"""

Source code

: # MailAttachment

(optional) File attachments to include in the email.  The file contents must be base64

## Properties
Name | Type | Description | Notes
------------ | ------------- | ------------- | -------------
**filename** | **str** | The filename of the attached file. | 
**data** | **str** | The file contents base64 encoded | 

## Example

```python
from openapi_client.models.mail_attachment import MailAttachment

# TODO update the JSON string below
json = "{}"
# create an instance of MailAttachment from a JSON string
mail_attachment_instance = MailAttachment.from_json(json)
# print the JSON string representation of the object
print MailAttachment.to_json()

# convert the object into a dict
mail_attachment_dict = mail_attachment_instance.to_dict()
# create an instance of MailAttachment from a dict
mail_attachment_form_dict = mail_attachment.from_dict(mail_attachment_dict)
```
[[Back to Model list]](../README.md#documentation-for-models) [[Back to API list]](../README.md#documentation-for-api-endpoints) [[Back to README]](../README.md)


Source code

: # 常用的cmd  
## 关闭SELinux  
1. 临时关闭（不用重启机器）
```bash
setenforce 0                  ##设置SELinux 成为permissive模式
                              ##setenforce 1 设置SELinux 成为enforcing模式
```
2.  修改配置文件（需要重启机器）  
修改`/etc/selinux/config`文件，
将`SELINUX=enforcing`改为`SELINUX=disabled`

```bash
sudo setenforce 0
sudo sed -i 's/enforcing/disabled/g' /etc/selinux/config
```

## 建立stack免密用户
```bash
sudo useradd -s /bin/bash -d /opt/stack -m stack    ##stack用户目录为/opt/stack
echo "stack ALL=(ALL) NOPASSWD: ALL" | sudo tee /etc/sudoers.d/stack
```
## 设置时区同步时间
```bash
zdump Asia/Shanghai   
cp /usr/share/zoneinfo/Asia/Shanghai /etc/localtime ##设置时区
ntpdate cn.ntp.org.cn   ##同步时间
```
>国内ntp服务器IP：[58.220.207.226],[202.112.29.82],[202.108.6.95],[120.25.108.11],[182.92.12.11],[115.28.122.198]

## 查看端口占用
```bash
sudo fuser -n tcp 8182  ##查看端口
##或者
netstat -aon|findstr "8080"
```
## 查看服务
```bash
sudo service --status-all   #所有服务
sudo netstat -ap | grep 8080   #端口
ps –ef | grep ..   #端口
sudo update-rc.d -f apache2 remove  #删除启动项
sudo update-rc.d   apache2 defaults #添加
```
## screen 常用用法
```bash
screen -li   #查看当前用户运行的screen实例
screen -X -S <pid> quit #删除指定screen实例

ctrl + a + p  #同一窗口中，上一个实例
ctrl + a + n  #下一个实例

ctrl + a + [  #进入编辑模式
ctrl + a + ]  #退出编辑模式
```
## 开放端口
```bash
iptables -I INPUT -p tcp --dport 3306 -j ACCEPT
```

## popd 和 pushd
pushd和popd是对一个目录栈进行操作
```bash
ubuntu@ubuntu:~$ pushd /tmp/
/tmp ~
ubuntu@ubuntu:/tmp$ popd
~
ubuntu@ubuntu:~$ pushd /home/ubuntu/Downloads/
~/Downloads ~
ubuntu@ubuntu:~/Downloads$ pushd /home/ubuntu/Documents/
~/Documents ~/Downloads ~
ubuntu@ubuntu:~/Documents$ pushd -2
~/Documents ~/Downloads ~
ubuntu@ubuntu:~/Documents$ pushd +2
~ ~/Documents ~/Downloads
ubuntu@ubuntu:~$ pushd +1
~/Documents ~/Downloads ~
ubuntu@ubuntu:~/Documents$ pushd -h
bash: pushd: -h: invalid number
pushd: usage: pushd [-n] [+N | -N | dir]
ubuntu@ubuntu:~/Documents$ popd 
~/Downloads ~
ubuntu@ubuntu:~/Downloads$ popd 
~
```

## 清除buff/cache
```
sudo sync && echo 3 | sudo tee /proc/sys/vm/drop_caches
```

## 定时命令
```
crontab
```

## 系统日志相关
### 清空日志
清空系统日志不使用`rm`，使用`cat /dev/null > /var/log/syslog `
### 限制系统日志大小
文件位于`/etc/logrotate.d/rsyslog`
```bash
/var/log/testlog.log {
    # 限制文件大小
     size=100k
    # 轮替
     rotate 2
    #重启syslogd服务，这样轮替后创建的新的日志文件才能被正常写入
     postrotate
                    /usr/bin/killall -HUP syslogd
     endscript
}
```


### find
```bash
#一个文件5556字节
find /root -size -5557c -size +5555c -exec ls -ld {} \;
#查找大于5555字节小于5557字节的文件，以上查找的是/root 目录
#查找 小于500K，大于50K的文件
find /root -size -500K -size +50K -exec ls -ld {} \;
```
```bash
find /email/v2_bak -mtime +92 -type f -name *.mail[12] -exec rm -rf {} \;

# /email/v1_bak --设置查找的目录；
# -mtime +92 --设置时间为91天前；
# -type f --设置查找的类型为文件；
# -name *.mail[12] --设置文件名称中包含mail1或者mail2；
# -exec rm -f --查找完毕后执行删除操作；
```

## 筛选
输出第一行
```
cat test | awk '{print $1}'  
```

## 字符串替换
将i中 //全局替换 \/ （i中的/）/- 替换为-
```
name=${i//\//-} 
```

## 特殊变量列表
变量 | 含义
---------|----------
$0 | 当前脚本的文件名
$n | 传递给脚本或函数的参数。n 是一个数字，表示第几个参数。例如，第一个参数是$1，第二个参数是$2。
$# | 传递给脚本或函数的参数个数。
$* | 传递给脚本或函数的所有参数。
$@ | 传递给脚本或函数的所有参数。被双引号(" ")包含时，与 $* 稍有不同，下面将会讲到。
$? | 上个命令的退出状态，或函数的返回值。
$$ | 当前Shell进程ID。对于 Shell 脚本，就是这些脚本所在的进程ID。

"""

> _Task prompt_: Write out every line of the entries that holds the word "netstat".

> _Your solution_:
netstat -aon|findstr "8080"
sudo netstat -ap | grep 8080   #端口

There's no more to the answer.